This Non-receptor tyrosine-protein kinase plays an important role in the regulation of cell growth, differentiation, migration and immune response. CSK acts by suppressing the activity of the Src family of protein kinases by phosphorylation of Src family members at a conserved C-terminal tail site in Src.^[4]^[5]^[6]^[7] Upon phosphorylation by other kinases, Src-family members engage in intramolecular interactions between the phosphotyrosine tail and the SH2 domain that result in an inactive conformation.

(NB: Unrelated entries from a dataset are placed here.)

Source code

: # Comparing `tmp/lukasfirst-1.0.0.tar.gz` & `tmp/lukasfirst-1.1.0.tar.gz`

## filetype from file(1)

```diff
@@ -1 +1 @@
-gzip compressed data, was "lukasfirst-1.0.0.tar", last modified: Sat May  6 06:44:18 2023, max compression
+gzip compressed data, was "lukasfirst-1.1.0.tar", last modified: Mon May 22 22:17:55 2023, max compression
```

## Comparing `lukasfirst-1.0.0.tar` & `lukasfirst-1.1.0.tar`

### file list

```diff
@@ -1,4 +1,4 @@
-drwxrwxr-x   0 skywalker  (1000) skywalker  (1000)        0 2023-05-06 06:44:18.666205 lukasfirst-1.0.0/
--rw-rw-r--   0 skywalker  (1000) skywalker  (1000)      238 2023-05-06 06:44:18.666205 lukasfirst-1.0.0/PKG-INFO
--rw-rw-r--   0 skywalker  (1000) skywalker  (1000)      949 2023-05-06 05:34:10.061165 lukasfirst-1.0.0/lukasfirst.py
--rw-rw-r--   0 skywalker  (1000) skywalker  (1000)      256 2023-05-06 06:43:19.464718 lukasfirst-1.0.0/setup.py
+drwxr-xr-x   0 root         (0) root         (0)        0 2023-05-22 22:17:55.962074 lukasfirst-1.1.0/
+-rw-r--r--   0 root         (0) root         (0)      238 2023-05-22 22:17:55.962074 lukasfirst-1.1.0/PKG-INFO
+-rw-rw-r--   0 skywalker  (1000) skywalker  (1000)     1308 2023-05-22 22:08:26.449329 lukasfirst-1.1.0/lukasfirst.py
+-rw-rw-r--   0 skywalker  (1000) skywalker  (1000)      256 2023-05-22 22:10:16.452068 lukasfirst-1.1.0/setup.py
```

To inhibit SFKs, CSK is then recruited to the plasma membrane via binding to transmembrane proteins or adapter proteins located near the plasma membrane and ultimately suppresses signaling through various surface receptors, including T-cell receptor (TCR) and B-cell receptor (BCR) by phosphorylating and maintaining inactive several effector molecules.^[2]^[3]

Clinical significance

Adherens junction organization, blood coagulation, brain development, cell differentiation, cell migration, cellular response to peptide hormone stimulus, central nervous system development, epidermal growth factor receptor signaling pathway, innate immune response, morphogenesis of an epithelium, regulation of bone resorption, negative regulation of cell proliferation, negative regulation of ERK1 and ERK2 cascade, negative regulation of Golgi to plasma membrane protein transport, negative regulation of interleukin-6 production, negative regulation of kinase activity, negative regulation of low-density lipoprotein particle clearance, negative regulation of phagocytosis, dendrocyte differentiation, peptidyl-tyrosine autophosphorylation, platelet activation, positive regulation of MAP kinase activity, regulation of cell proliferation, regulation of cytokine production, regulation of Fc receptor mediated stimulatory signaling pathway, T cell costimulation, T cell receptor signaling pathway.^[8]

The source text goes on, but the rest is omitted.